It never ceases to infuse me with joy when I read, “He is not here, for He has risen (Matthew 28:6).” Reading through the gospel accounts, it is clear that Jesus was Someone special, doing all kinds of miracles and claiming to be God. He predicted that He would rise from the dead, but still as we read the account we want to know for sure if He actually will rise from the dead. Once we get to Matthew 28, for example, we learn that our hopes and anticipations are true, for Jesus did just as He said He would do, overcoming the power of the grave.
What good would it have been if Jesus died on the cross and stayed buried in the grave to rot? We could foolishly venerate him (small “h”) as a moral religious figure who was a good teacher and powerful personality, but we shouldn’t worship him as God. As Paul says in 1 Corinthians 15:14, “If Christ has not been raised, then our preaching is vain, your faith also is vain.” In other words, Paul understands that unless Christ did indeed rise from the dead, the whole Christian religion is a mockery because it is in vain. Unless we serve a risen Savior Who conquered sin and death, we shouldn’t even bother with Christianity. But since Christ did rise from the dead, His (capital “H”) death is effective to save us, and His resurrection enables both He and us to have victory over the grave and spiritual death. In the cross we are forgiven, and through the resurrection we have the hope of eternal life. The cross and the resurrection are a package deal. The resurrection gives validity, certainty, and proof that Jesus was Who He said He was: God. The resurrection also serves to give us confidence that we will live forever and be raised to enjoy eternal life with Jesus. The resurrection makes the gospel truly good news.

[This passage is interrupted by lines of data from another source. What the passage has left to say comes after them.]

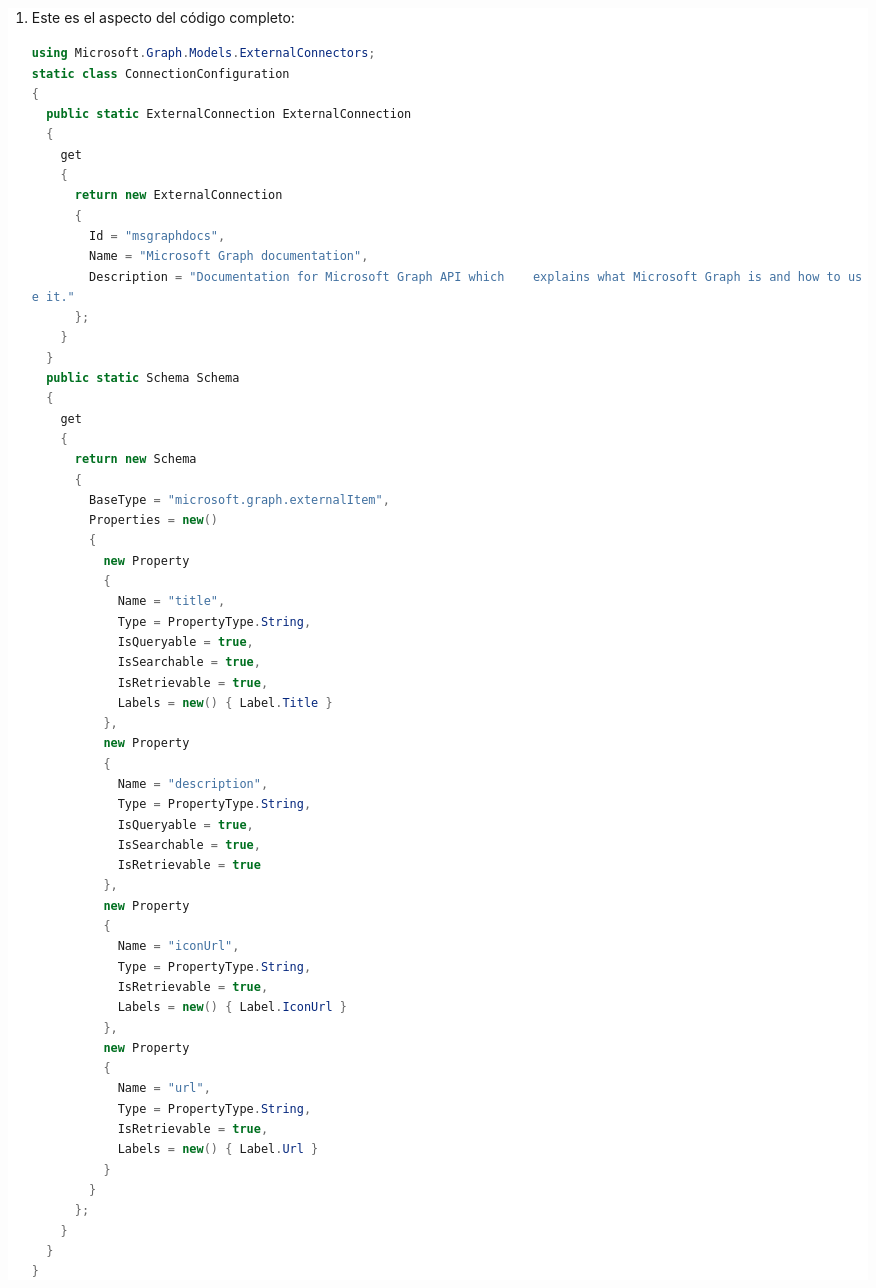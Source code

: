1. Este es el aspecto del código completo:

   ```csharp
   using Microsoft.Graph.Models.ExternalConnectors;
   static class ConnectionConfiguration
   {
     public static ExternalConnection ExternalConnection
     {
       get
       {
         return new ExternalConnection
         {
           Id = "msgraphdocs",
           Name = "Microsoft Graph documentation",
           Description = "Documentation for Microsoft Graph API which    explains what Microsoft Graph is and how to use it."
         };
       }
     }
     public static Schema Schema
     {
       get
       {
         return new Schema
         {
           BaseType = "microsoft.graph.externalItem",
           Properties = new()
           {
             new Property
             {
               Name = "title",
               Type = PropertyType.String,
               IsQueryable = true,
               IsSearchable = true,
               IsRetrievable = true,
               Labels = new() { Label.Title }
             },
             new Property
             {
               Name = "description",
               Type = PropertyType.String,
               IsQueryable = true,
               IsSearchable = true,
               IsRetrievable = true
             },
             new Property
             {
               Name = "iconUrl",
               Type = PropertyType.String,
               IsRetrievable = true,
               Labels = new() { Label.IconUrl }
             },
             new Property
             {
               Name = "url",
               Type = PropertyType.String,
               IsRetrievable = true,
               Labels = new() { Label.Url }
             }
           }
         };
       }
     }
   }
   ```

Romans 10:9 says, “That if you confess with your mouth Jesus as Lord, and believe in your heart that God raised Him from the dead, you will be saved.” We need to be careful when we present the gospel that we remember the best part of the story. Not only did Jesus die for our sins on the cross, but He was raised from the dead. He proved that He was God and that sin and death were conquered once and for all. In fact, when we come to Christ for salvation, we should follow the commands of this verse, acknowledging Christ as our Lord, implying that we have turned from our sins and sought His forgiveness, and believing that God raised Him from the dead. We don’t serve a dead Savior but a risen One. In fact, once we are saved, Christ Himself takes up residence within us, guaranteeing our future inheritance with Him in heaven (Ephesians 1:13-14). Even now, there is a sense in which we are seated with Christ in the heavenly places because we have been raised with Him (Ephesians 2:6). The resurrection has great implications for Christians and for how we communicate the gospel message. Jesus is alive, and if we want to be alive with Him also, we need to die with Him and be raised with Him (Romans 6:4). This we do by asking His forgiveness, repenting of our sin, and believing that He died for our sins and rose again.

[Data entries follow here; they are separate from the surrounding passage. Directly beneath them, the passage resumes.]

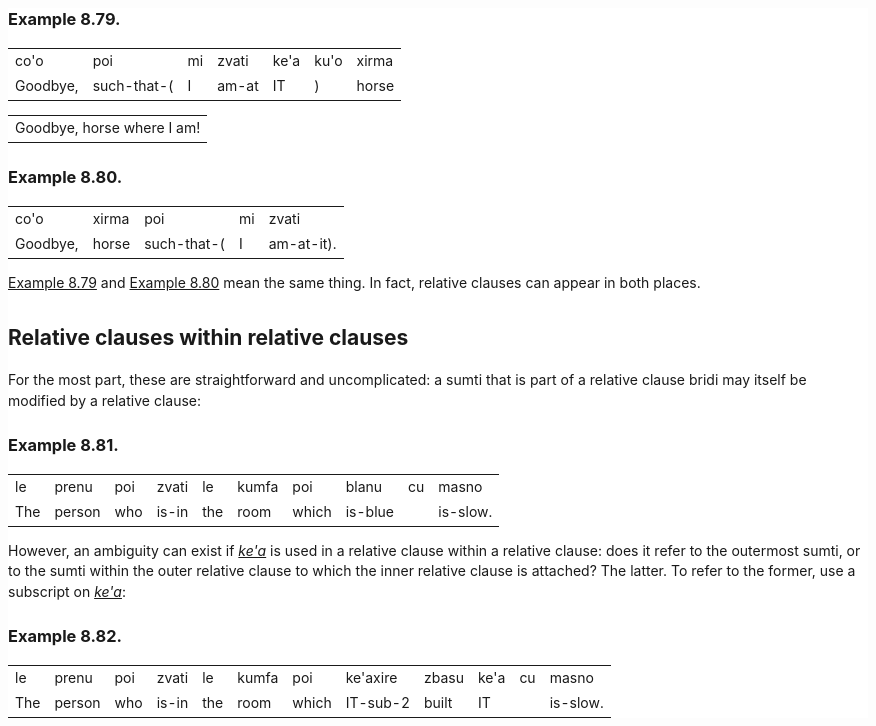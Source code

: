 ### Example 8.79.

|          |             |    |       |      |      |       |
| -------- | ----------- | -- | ----- | ---- | ---- | ----- |
| co'o     | poi         | mi | zvati | ke'a | ku'o | xirma |
| Goodbye, | such-that-( | I  | am-at | IT   | )    | horse |

|                            |
| -------------------------- |
| Goodbye, horse where I am! |



### Example 8.80.

|          |       |             |    |            |
| -------- | ----- | ----------- | -- | ---------- |
| co'o     | xirma | poi         | mi | zvati      |
| Goodbye, | horse | such-that-( | I  | am-at-it). |



[Example 8.79](chapter08#example-random-id-qmgV "Example 8.79. ") and [Example 8.80](chapter08#example-random-id-qMHc "Example 8.80. ") mean the same thing. In fact, relative clauses can appear in both places.

## Relative clauses within relative clauses

For the most part, these are straightforward and uncomplicated: a sumti that is part of a relative clause bridi may itself be modified by a relative clause:

### Example 8.81.

|     |        |     |       |     |       |       |         |    |          |
| --- | ------ | --- | ----- | --- | ----- | ----- | ------- | -- | -------- |
| le  | prenu  | poi | zvati | le  | kumfa | poi   | blanu   | cu | masno    |
| The | person | who | is-in | the | room  | which | is-blue |    | is-slow. |



However, an ambiguity can exist if _[ke'a](glossary#valsi-keha)_ is used in a relative clause within a relative clause: does it refer to the outermost sumti, or to the sumti within the outer relative clause to which the inner relative clause is attached? The latter. To refer to the former, use a subscript on _[ke'a](glossary#valsi-keha)_:

### Example 8.82.

|     |        |     |       |     |       |       |          |       |      |    |          |
| --- | ------ | --- | ----- | --- | ----- | ----- | -------- | ----- | ---- | -- | -------- |
| le  | prenu  | poi | zvati | le  | kumfa | poi   | ke'axire | zbasu | ke'a | cu | masno    |
| The | person | who | is-in | the | room  | which | IT-sub-2 | built | IT   |    | is-slow. |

Jesus was not a mere religious figure who was here and then gone. Not only does His impact continue, but He Himself lives on. We worship a living Savior Who indwells His church even now. Indeed, it is a glorious transformation to be a new creation in Christ (2 Corinthians 5:17). Not only are our sins washed away, but we are born again, made new, and indwelt by God Himself. If we need any further evidence of Jesus, we need only look inside our hearts if we are indeed believers. He is there leading us and guiding us into all truth (John 16:13), drawing us near to Himself, the Truth (John 14:6). Let us praise God this day and every day for a risen Savior!